Lately it seems like everywhere I look on the internet, people are talking about “jorts” in a disparaging fashion. Why, just recently on this very blog, a whole post was dedicated to mocking the many jorts of Coachella, some of which were legitimately bad, but some of which, like Behati Prinsloo‘s, were totally fucking fine as part of a spot-on perfect ’90s grunge look. One which could double as “Sexy Kurt Cobain” come Halloween, which I do not happen to see as a downside:


It seems to me that while it’s possible to find examples of jorts done wrong, as with any type of garment, jorts receive the kind of hatred that is usually reserved for peplums or mullet dresses, like there’s something inherently bad about them. Wither this negativity, when “jorts” is simply a stupid name for shorts made out of denim? What are bloggers going to decide they hate next? Jeans? Denim jackets? Pants in general?

I hold that a lot of the negativity comes from the word “jorts” itself. I don’t know whose idea it was to call them this (maybe someone working for the skirt industry?) but branding is definitely more than half the battle. Just try to say the word “jorts” out loud without letting a bitter tone of mockery creep into your voice. You cannot, because that word is ridiculous.

There’s also the issue of the cut-off jean short, a subset of jorts which was first innovated when someone realized it was too hot to wear jeans anymore, but had no money to buy shorts, so he or she cut the legs off some old jeans for better aeration. Other people thought that was a good idea, so they copied it, until the look had made its way up through the gutter punk alleys and into the Urban Outfitters catalog.
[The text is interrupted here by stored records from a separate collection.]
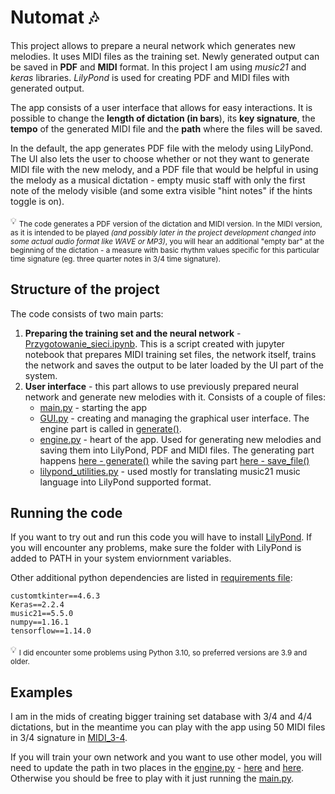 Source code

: #  Nutomat 🎶
This project allows to prepare a neural network which generates new melodies. It uses MIDI files as the training set. Newly generated output can be saved in **PDF** and **MIDI** format. In this project I am using *music21* and *keras* libraries. *LilyPond* is used for creating PDF and MIDI files with generated output. 

The app consists of a user interface that allows for easy interactions. It is possible to change the **length of dictation (in bars**), its **key signature**, the **tempo** of the generated MIDI file and the **path** where the files will be saved.

In the default, the app generates PDF file with the melody using LilyPond. The UI also lets the user to choose whether or not they want to generate MIDI file with the new melody, and a PDF file that would be helpful in using the melody as a musical dictation - empty music staff with only the first note of the melody visible (and some extra visible "hint notes" if the hints toggle is on). 

:bulb: <sub> The code generates a PDF version of the dictation and MIDI version. In the MIDI version, as it is intended to be played *(and possibly later in the project development changed into some actual audio format like WAVE or MP3)*, you will hear an additional "empty bar" at the beginning of the dictation - a measure with basic rhythm values specific for this particular time signature (eg. three quarter notes in 3/4 time signature). </sub>

## Structure of the project
The code consists of two main parts:
  1. **Preparing the training set and the neural network** - [Przygotowanie_sieci.ipynb](Przygotowanie_sieci.ipynb). This is a script created with jupyter notebook that prepares MIDI training set files, the network itself, trains the network and saves the output to be later loaded by the UI part of the system.
  2. **User interface** - this part allows to use previously prepared neural network and generate new melodies with it. Consists of a couple of files:
      - [main.py](main.py) - starting the app
      - [GUI.py](GUI.py) - creating and managing the graphical user interface. The engine part is called in [generate()](GUI.py#L154).
      - [engine.py](engine.py) - heart of the app. Used for generating new melodies and saving them into LilyPond, PDF and MIDI files. The generating part happens [here - generate()](engine.py#L41) while the saving part [here - save_file()](engine.py#L106)
      - [lilypond_utilities.py](lilypond_utilities.py) - used mostly for translating music21 music language into LilyPond supported format.

## Running the code
If you want to try out and run this code you will have to install [LilyPond](https://lilypond.org/). If you will encounter any problems, make sure the folder with LilyPond is added to PATH in your system enviornment variables.

Other additional python dependencies are listed in [requirements file](other/requirements.txt):
```
customtkinter==4.6.3
Keras==2.2.4
music21==5.5.0
numpy==1.16.1
tensorflow==1.14.0
```
:bulb: <sub> I did encounter some problems using Python 3.10, so preferred versions are 3.9 and older. </sub>

## Examples
I am in the mids of creating bigger training set database with 3/4 and 4/4 dictations, but in the meantime you can play with the app using 50 MIDI files in 3/4 signature in [MIDI_3-4](MIDI_3-4/).

If you will train your own network and you want to use other model, you will need to update the path in two places in the [engine.py](engine.py) - [here](engine.py#L18) and [here](engine.py#L22). Otherwise you should be free to play with it just running the [main.py](main.py).
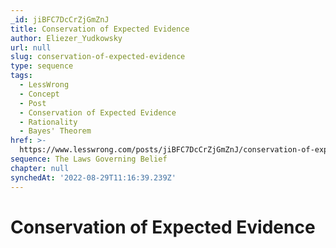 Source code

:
 ```yaml
---
_id: jiBFC7DcCrZjGmZnJ
title: Conservation of Expected Evidence
author: Eliezer_Yudkowsky
url: null
slug: conservation-of-expected-evidence
type: sequence
tags:
  - LessWrong
  - Concept
  - Post
  - Conservation of Expected Evidence
  - Rationality
  - Bayes' Theorem
href: >-
  https://www.lesswrong.com/posts/jiBFC7DcCrZjGmZnJ/conservation-of-expected-evidence
sequence: The Laws Governing Belief
chapter: null
synchedAt: '2022-08-29T11:16:39.239Z'
---
```

# Conservation of Expected Evidence

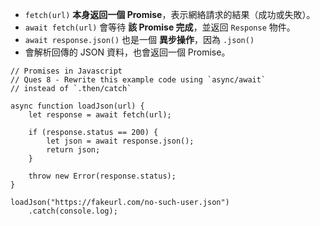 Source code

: - `fetch(url)` **本身返回一個 Promise**，表示網絡請求的結果（成功或失敗）。
- `await fetch(url)` 會等待 **該 Promise 完成**，並返回 `Response` 物件。
- `await response.json()` 也是一個 **異步操作**，因為 `.json()`
- 會解析回傳的 JSON 資料，也會返回一個 Promise。

```
// Promises in Javascript
// Ques 8 - Rewrite this example code using `async/await`
// instead of `.then/catch`

async function loadJson(url) {
    let response = await fetch(url);

    if (response.status == 200) {
        let json = await response.json();
        return json;
    }

    throw new Error(response.status);
}

loadJson("https://fakeurl.com/no-such-user.json")
    .catch(console.log);
```
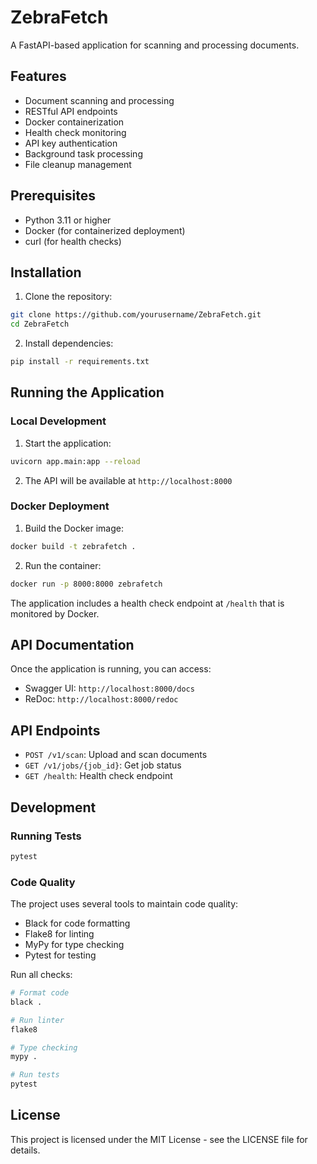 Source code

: # ZebraFetch

A FastAPI-based application for scanning and processing documents.

## Features

- Document scanning and processing
- RESTful API endpoints
- Docker containerization
- Health check monitoring
- API key authentication
- Background task processing
- File cleanup management

## Prerequisites

- Python 3.11 or higher
- Docker (for containerized deployment)
- curl (for health checks)

## Installation

1. Clone the repository:
```bash
git clone https://github.com/yourusername/ZebraFetch.git
cd ZebraFetch
```

2. Install dependencies:
```bash
pip install -r requirements.txt
```

## Running the Application

### Local Development

1. Start the application:
```bash
uvicorn app.main:app --reload
```

2. The API will be available at `http://localhost:8000`

### Docker Deployment

1. Build the Docker image:
```bash
docker build -t zebrafetch .
```

2. Run the container:
```bash
docker run -p 8000:8000 zebrafetch
```

The application includes a health check endpoint at `/health` that is monitored by Docker.

## API Documentation

Once the application is running, you can access:
- Swagger UI: `http://localhost:8000/docs`
- ReDoc: `http://localhost:8000/redoc`

## API Endpoints

- `POST /v1/scan`: Upload and scan documents
- `GET /v1/jobs/{job_id}`: Get job status
- `GET /health`: Health check endpoint

## Development

### Running Tests

```bash
pytest
```

### Code Quality

The project uses several tools to maintain code quality:

- Black for code formatting
- Flake8 for linting
- MyPy for type checking
- Pytest for testing

Run all checks:
```bash
# Format code
black .

# Run linter
flake8

# Type checking
mypy .

# Run tests
pytest
```

## License

This project is licensed under the MIT License - see the LICENSE file for details.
One no longer need sacrifice a beloved pair of jeans to get the “cut-off jean shorts” look when all manner of pre-distressed short-shorts are available for a mere $50 plus shipping and handling.

And therein, I think, lies the problem for a lot of people. While it’s generally pretty clear who sews patches and puts studs on their jackets themselves, and who buys mass produced ones from Hot Topic, jorts technology has advanced to such a frightening degree that it’s no longer possible to judge a person’s sartorial “authenticity” by the character of their shorts. Did Behati Prinsloo love those shorts to pieces, or did her stylist pull them fully formed from a YSL rack? To some, jorts are the final frontier in the appropriation by the fashion industry of everything cheap, trashy, and punk rock. It was fine when Daisy Duke did it, because she was a character of the people. But Audrina Partridge, Chanel bag in hand? That’s simply a bridge too far.
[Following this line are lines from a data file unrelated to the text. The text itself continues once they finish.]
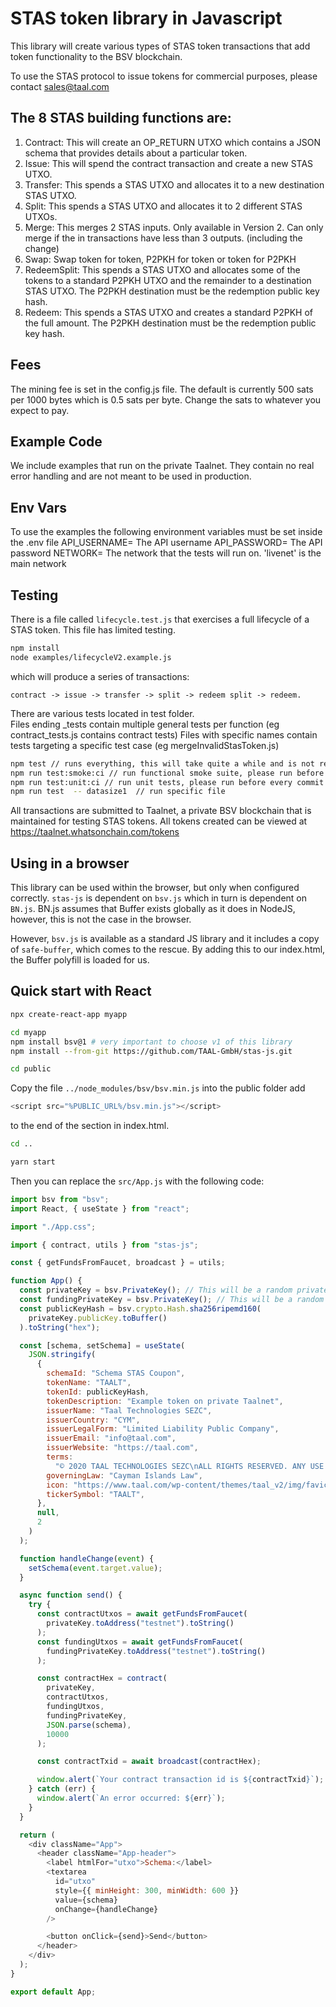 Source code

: # STAS token library in Javascript

This library will create various types of STAS token transactions that add token functionality to the BSV blockchain.

To use the STAS protocol to issue tokens for commercial purposes, please contact sales@taal.com

## The 8 STAS building functions are:

1. Contract: This will create an OP_RETURN UTXO which contains a JSON schema that provides details about a particular token.
2. Issue: This will spend the contract transaction and create a new STAS UTXO.
3. Transfer: This spends a STAS UTXO and allocates it to a new destination STAS UTXO.
4. Split: This spends a STAS UTXO and allocates it to 2 different STAS UTXOs.
5. Merge: This merges 2 STAS inputs. Only available in Version 2. Can only merge if the in transactions have less than 3 outputs. (including the change)
6. Swap: Swap token for token, P2PKH for token or token for P2PKH
7. RedeemSplit: This spends a STAS UTXO and allocates some of the tokens to a standard P2PKH UTXO and the remainder to a destination STAS UTXO. The P2PKH destination must be the redemption public key hash.
8. Redeem: This spends a STAS UTXO and creates a standard P2PKH of the full amount. The P2PKH destination must be the redemption public key hash.

## Fees

The mining fee is set in the config.js file. The default is currently 500 sats per 1000 bytes which is 0.5 sats per byte. Change the sats to whatever you expect to pay.

## Example Code

We include examples that run on the private Taalnet. They contain no real error handling and are not meant to be used in production.

## Env Vars

To use the examples the following environment variables must be set inside the .env file
API_USERNAME= The API username
API_PASSWORD= The API password
NETWORK= The network that the tests will run on. 'livenet' is the main network

## Testing

There is a file called `lifecycle.test.js` that exercises a full lifecycle of a STAS token. This file has limited testing.

```sh
npm install
node examples/lifecycleV2.example.js
```

which will produce a series of transactions:

```
contract -> issue -> transfer -> split -> redeem split -> redeem.
```

There are various tests located in test folder.  
Files ending \_tests contain multiple general tests per function (eg contract_tests.js contains contract tests)
Files with specific names contain tests targeting a specific test case (eg mergeInvalidStasToken.js)

```sh
npm test // runs everything, this will take quite a while and is not recommended for local use
npm run test:smoke:ci // run functional smoke suite, please run before every commit
npm run test:unit:ci // run unit tests, please run before every commit
npm run test  -- datasize1  // run specific file
```

All transactions are submitted to Taalnet, a private BSV blockchain that is maintained for testing STAS tokens. All tokens created can be viewed at https://taalnet.whatsonchain.com/tokens

## Using in a browser

This library can be used within the browser, but only when configured correctly. `stas-js` is dependent on `bsv.js` which in turn is dependent on `BN.js`. BN.js assumes that Buffer exists globally as it does in NodeJS, however, this is not the case in the browser.

However, `bsv.js` is available as a standard JS library and it includes a copy of `safe-buffer`, which comes to the rescue. By adding this to our index.html, the Buffer polyfill is loaded for us.

## Quick start with React

```sh
npx create-react-app myapp

cd myapp
npm install bsv@1 # very important to choose v1 of this library
npm install --from-git https://github.com/TAAL-GmbH/stas-js.git

cd public
```

Copy the file `../node_modules/bsv/bsv.min.js` into the public folder add

```javascript
<script src="%PUBLIC_URL%/bsv.min.js"></script>
```

to the end of the <head> section in index.html.

```sh
cd ..

yarn start
```

Then you can replace the `src/App.js` with the following code:

```javascript
import bsv from "bsv";
import React, { useState } from "react";

import "./App.css";

import { contract, utils } from "stas-js";

const { getFundsFromFaucet, broadcast } = utils;

function App() {
  const privateKey = bsv.PrivateKey(); // This will be a random privateKey each time the app is reloaded.
  const fundingPrivateKey = bsv.PrivateKey(); // This will be a random privateKey each time the app is reloaded.
  const publicKeyHash = bsv.crypto.Hash.sha256ripemd160(
    privateKey.publicKey.toBuffer()
  ).toString("hex");

  const [schema, setSchema] = useState(
    JSON.stringify(
      {
        schemaId: "Schema STAS Coupon",
        tokenName: "TAALT",
        tokenId: publicKeyHash,
        tokenDescription: "Example token on private Taalnet",
        issuerName: "Taal Technologies SEZC",
        issuerCountry: "CYM",
        issuerLegalForm: "Limited Liability Public Company",
        issuerEmail: "info@taal.com",
        issuerWebsite: "https://taal.com",
        terms:
          "© 2020 TAAL TECHNOLOGIES SEZC\nALL RIGHTS RESERVED. ANY USE OF THIS SOFTWARE IS SUBJECT TO TERMS AND CONDITIONS OF LICENSE. USE OF THIS SOFTWARE WITHOUT LICENSE CONSTITUTES INFRINGEMENT OF INTELLECTUAL PROPERTY. FOR LICENSE DETAILS OF THE SOFTWARE, PLEASE REFER TO: www.taal.com/stas-token-license-agreement",
        governingLaw: "Cayman Islands Law",
        icon: "https://www.taal.com/wp-content/themes/taal_v2/img/favicon/favicon-96x96.png",
        tickerSymbol: "TAALT",
      },
      null,
      2
    )
  );

  function handleChange(event) {
    setSchema(event.target.value);
  }

  async function send() {
    try {
      const contractUtxos = await getFundsFromFaucet(
        privateKey.toAddress("testnet").toString()
      );
      const fundingUtxos = await getFundsFromFaucet(
        fundingPrivateKey.toAddress("testnet").toString()
      );

      const contractHex = contract(
        privateKey,
        contractUtxos,
        fundingUtxos,
        fundingPrivateKey,
        JSON.parse(schema),
        10000
      );

      const contractTxid = await broadcast(contractHex);

      window.alert(`Your contract transaction id is ${contractTxid}`);
    } catch (err) {
      window.alert(`An error occurred: ${err}`);
    }
  }

  return (
    <div className="App">
      <header className="App-header">
        <label htmlFor="utxo">Schema:</label>
        <textarea
          id="utxo"
          style={{ minHeight: 300, minWidth: 600 }}
          value={schema}
          onChange={handleChange}
        />

        <button onClick={send}>Send</button>
      </header>
    </div>
  );
}

export default App;
```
So as it turns out, there is a certain kind of logic to at least some of the “jorts” hatred out there. So how do you avoid becoming a victim of it? For starters, I suggest that if you are going to wear some beat ass looking jorts, you should refrain from washing your hair for at least two days prior, and make sure the rest of your outfit costs no more than $50. Now if you will excuse me, they are having an online jorts sale at Urban Outfitters, and those jorts are not going to purchase themselves.